Take-profit is a pending order to close a position after the price reaches the set level. It limits the profit and ensures that profits will not be missed, even if the price only "touches" the target level for a second. The investor determines the price at which the broker will automatically sell the assets.

Take-profit allows you to give the trade a system and does not let emotions (greed and the hope that the price will keep going in the right direction) prevent the trader from making the intended profit. Take-profit, at the very least, allows for a guaranteed closure of a trade "in the plus".

At first sight, such profit limitation seems strange. But there are cases when take-profit makes things right. Just like a stop-loss, this limiter helps when an investor does not have a lot of time to keep track of a stock's movement, waiting for more gains.

In addition, a take profit can protect against force majeure, technical malfunctions, and misjudging the market situation.

How to use a long term trading strategy in Malaysia

The best strategy for long term trading depends on several factors, including risk tolerance and capital availability. If you are new to the stock market, you should focus on developing a long term portfolio using conservative investment strategies. As you develop your portfolio, you should also monitor your returns and drawdowns to determine how to best dispose of each part of your portfolio. Long term investors often use systematic or fictitious trading strategies to minimize losses without making trades that could negatively affect their other assets.

The easiest way to test your trading strategy long term is to use the services of an online trading platform.

The online investment platform is a program for the possibility of investing via the Internet, which can be used on different gadgets and in different versions, the main condition is only access to the Internet.

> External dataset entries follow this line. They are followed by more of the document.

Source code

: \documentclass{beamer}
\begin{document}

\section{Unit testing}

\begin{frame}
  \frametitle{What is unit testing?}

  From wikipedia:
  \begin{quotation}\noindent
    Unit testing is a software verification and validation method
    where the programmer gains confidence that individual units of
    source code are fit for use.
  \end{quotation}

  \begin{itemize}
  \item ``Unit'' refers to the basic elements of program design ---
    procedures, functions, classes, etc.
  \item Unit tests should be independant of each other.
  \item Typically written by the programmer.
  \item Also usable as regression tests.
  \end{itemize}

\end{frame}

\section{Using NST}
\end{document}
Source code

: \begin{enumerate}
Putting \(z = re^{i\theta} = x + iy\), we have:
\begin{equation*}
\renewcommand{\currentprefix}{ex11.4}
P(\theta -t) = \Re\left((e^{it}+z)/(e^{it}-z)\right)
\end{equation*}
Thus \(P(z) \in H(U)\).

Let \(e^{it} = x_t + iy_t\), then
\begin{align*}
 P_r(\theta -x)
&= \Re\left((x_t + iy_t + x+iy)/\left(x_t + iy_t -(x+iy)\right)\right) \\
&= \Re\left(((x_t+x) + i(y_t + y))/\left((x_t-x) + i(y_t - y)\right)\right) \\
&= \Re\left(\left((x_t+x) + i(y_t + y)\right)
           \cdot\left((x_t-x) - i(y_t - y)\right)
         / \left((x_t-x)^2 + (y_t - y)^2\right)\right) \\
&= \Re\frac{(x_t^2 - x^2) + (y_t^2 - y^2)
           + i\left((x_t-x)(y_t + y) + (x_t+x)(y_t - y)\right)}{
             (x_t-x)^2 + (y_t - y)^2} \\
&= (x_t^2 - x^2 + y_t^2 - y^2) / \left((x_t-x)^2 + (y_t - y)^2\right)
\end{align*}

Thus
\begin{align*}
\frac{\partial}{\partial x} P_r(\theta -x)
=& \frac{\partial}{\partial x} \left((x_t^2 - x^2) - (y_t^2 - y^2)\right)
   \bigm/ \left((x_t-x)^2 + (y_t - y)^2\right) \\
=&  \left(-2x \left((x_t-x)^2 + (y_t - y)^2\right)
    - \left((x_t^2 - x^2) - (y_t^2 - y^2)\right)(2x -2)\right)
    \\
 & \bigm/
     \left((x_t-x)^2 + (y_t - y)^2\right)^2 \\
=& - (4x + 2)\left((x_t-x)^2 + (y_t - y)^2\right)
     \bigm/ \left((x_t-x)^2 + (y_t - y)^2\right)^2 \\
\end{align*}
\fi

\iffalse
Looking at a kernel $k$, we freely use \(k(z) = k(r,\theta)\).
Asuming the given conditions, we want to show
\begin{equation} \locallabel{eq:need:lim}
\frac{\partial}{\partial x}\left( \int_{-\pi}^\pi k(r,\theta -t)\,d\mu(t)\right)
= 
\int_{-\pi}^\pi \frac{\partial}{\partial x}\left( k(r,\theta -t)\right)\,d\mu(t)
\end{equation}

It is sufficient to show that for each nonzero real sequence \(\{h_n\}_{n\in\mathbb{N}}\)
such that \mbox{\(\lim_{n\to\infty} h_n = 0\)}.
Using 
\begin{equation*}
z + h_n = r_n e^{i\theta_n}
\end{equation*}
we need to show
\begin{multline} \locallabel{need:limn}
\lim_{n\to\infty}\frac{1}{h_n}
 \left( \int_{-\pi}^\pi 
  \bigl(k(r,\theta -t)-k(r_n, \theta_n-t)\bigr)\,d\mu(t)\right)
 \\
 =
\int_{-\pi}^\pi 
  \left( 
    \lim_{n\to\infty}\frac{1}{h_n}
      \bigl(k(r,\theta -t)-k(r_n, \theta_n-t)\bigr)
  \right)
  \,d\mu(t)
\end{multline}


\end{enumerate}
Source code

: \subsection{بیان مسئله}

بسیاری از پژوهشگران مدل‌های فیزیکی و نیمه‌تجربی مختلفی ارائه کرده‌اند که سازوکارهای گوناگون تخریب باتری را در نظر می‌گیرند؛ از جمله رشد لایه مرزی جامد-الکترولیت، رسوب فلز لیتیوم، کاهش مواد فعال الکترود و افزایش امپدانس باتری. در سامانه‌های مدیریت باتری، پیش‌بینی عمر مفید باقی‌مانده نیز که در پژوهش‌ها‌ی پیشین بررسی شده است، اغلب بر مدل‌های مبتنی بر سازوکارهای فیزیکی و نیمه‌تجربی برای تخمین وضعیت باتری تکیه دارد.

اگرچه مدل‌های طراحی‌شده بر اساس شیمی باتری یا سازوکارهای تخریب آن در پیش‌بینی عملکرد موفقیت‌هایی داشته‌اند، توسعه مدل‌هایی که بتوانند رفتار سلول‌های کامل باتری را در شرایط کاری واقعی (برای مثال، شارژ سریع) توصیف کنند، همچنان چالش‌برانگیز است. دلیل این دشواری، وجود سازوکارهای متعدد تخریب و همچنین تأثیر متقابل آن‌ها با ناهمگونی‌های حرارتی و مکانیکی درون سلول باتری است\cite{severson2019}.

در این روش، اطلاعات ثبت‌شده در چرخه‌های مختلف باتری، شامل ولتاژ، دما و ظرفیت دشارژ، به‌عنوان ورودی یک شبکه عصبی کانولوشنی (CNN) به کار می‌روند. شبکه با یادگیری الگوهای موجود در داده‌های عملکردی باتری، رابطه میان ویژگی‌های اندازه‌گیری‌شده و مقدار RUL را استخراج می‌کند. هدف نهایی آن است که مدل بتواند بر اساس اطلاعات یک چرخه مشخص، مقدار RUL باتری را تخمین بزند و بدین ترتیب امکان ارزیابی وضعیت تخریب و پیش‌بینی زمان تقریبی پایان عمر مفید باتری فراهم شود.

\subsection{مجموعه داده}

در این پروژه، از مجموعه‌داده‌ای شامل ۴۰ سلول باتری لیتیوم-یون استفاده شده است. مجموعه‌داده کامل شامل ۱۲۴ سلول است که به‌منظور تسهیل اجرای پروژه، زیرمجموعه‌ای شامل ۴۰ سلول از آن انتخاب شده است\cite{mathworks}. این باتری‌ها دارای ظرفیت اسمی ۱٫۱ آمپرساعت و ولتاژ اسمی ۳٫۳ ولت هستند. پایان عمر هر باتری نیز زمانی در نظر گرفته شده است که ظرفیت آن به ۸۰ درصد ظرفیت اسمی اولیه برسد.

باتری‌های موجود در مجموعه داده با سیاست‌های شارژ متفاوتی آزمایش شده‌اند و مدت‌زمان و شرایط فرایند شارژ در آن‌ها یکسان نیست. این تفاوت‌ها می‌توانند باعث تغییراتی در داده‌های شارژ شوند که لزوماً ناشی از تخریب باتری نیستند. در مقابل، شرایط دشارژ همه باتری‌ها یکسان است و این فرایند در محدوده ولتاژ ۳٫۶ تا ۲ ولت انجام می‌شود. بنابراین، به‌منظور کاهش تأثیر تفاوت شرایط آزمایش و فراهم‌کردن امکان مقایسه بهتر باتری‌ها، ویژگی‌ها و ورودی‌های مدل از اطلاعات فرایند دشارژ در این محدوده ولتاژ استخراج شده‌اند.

You only need to complete a simple registration. If you want, you can install a special application on your smartphone, and then you can monitor your investments from any convenient location (Internet access is required).

Registrating on the investing platform
Registrating on the investing platform

Immediately after registration, you will be offered to open a real trading account or a demo account.

The essence of the demo account is that you do not work with real money, but with virtual money. A demo account is a training simulator, where you can test the workability of your strategy long term trading.

But don't forget that your profits will also be virtual. If you want your investments to really work and earn, you should open a trading account. There is a mandatory minimum deposit. You can start with it, or you can start with a larger amount. The choice and decision is yours.

How to open account
How to open account

It is possible to sit in place and dream about large capitals indefinitely, or it is possible to start moving towards your dream today. Of course, using a trading long term strategy, you will not get rich quickly. But the result will be a reward for your patience and endurance. Try it! Everything is in your hands!